### Exercise prompt
How many of the lines below contain the word "Single"? Only the number is wanted.
#####
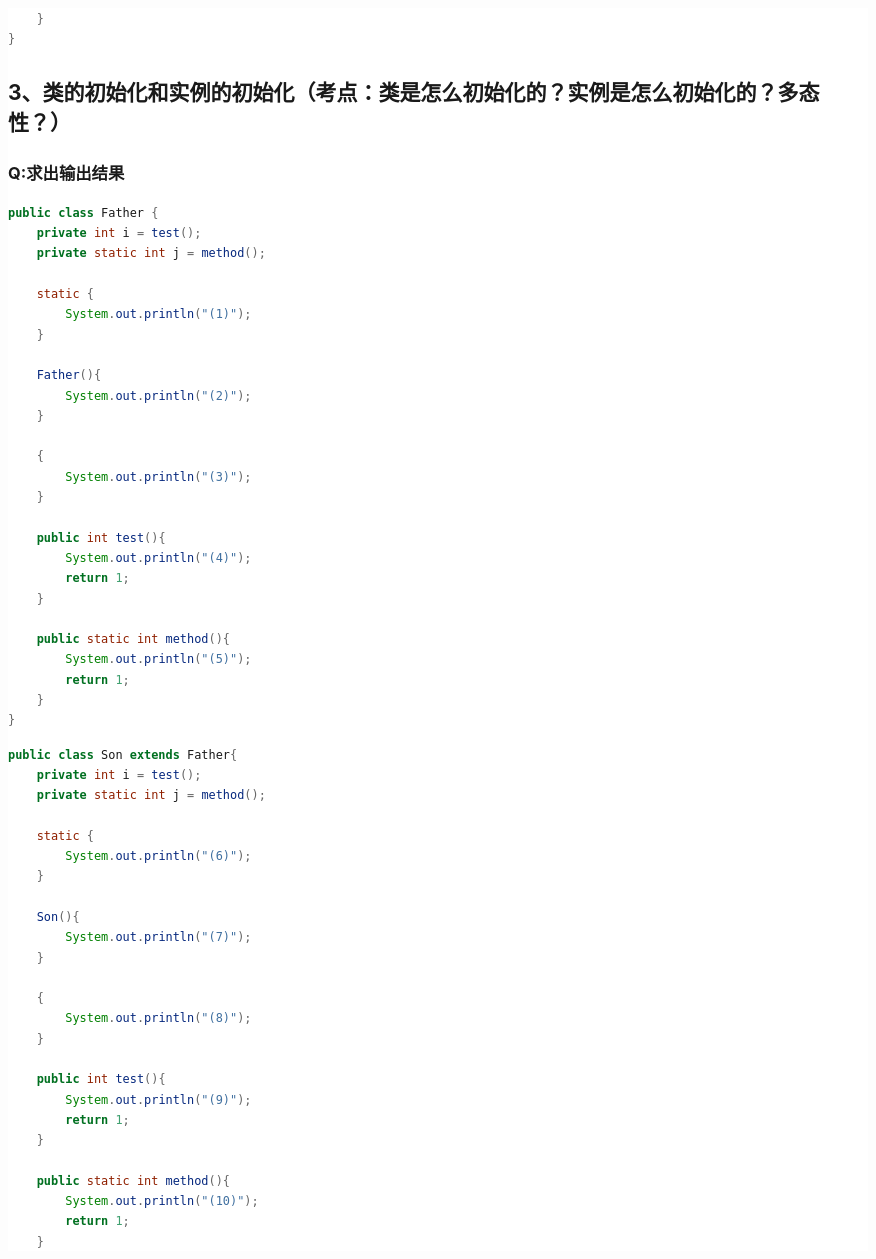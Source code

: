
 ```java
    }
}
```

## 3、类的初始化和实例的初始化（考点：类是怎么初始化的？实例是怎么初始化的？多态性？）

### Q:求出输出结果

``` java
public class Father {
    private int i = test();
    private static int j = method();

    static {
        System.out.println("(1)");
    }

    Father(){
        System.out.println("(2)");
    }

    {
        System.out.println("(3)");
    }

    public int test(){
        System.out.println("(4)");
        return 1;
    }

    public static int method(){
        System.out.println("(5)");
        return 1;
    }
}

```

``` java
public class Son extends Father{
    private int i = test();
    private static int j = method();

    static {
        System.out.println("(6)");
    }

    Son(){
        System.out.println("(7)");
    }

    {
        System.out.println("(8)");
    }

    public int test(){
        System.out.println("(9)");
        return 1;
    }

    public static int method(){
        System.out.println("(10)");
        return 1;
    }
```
#####
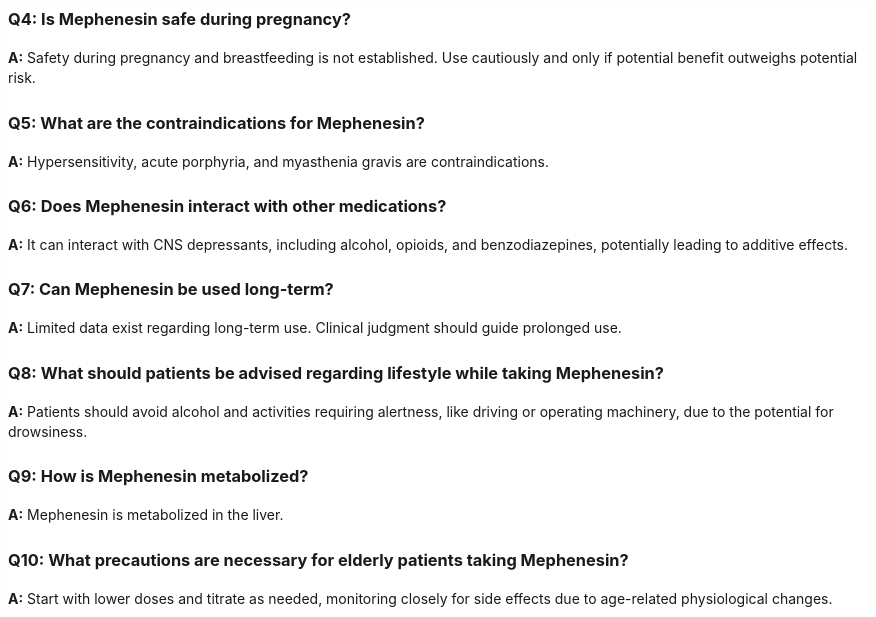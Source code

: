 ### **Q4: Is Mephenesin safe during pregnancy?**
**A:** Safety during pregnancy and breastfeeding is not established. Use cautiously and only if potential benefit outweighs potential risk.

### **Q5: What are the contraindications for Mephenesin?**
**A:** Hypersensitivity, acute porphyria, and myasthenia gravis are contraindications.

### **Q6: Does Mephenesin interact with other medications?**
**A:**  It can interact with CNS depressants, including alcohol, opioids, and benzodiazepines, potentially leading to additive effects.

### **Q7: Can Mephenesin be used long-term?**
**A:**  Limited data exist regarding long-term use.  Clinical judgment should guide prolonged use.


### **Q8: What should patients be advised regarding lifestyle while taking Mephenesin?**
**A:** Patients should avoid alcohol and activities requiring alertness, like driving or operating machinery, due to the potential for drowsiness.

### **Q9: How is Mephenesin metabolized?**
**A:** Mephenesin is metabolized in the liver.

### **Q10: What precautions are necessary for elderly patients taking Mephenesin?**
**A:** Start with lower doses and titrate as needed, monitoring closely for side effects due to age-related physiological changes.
#####
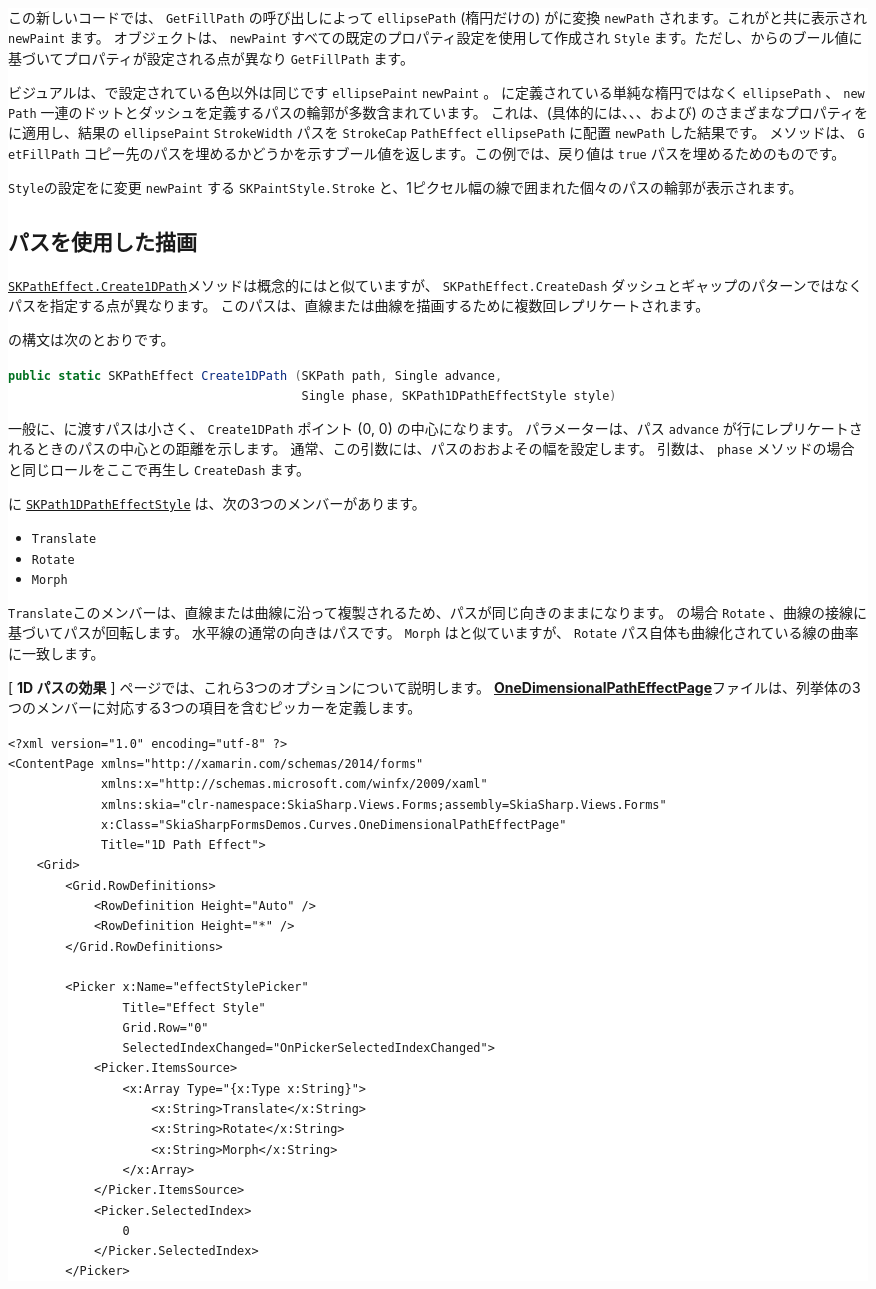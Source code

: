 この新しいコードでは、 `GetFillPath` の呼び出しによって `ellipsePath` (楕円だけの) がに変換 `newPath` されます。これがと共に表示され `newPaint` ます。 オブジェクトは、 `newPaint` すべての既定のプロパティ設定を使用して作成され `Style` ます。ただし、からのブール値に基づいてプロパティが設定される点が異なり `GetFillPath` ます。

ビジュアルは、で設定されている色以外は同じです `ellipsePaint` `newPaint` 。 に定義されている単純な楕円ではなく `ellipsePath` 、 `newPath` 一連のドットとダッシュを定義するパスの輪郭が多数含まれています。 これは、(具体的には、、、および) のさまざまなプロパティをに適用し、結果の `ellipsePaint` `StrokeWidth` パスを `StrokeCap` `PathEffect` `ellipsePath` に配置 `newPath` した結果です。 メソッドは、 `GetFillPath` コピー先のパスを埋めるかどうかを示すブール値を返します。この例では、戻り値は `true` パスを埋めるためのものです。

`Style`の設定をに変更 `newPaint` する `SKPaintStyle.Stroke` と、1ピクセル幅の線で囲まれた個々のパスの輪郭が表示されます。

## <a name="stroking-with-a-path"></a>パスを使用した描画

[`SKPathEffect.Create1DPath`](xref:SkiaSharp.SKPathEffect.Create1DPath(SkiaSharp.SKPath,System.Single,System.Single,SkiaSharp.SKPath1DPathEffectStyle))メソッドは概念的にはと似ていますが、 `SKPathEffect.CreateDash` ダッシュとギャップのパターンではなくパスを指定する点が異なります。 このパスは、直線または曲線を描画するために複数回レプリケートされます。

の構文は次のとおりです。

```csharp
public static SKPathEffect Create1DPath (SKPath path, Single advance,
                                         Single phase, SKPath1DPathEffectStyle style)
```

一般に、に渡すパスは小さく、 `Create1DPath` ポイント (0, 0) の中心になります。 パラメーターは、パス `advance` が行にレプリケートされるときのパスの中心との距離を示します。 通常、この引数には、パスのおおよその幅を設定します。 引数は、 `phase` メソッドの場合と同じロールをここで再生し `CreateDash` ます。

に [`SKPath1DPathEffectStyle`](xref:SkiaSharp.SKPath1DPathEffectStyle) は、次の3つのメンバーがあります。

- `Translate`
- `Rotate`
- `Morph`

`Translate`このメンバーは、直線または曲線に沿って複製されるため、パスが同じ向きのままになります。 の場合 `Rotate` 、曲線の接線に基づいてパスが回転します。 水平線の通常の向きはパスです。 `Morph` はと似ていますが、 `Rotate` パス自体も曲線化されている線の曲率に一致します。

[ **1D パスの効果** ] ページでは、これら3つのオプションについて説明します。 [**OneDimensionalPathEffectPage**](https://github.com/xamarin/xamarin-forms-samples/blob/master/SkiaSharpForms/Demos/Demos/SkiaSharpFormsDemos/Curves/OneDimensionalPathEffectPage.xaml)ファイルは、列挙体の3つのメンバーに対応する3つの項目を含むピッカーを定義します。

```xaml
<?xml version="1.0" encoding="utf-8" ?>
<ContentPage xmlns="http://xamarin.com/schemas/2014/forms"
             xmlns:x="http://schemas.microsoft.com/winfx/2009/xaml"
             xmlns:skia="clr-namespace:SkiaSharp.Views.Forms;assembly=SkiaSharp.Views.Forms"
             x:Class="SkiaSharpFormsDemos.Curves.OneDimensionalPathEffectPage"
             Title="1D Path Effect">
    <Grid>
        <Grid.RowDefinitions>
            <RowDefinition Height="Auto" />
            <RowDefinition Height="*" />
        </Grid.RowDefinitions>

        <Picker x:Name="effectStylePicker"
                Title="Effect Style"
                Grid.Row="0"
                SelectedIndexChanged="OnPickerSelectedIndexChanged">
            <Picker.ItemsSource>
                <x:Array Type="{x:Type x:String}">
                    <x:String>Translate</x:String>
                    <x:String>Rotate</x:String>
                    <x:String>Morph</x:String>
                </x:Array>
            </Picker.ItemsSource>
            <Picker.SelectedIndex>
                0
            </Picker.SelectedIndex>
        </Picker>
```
#####
### Answer box
3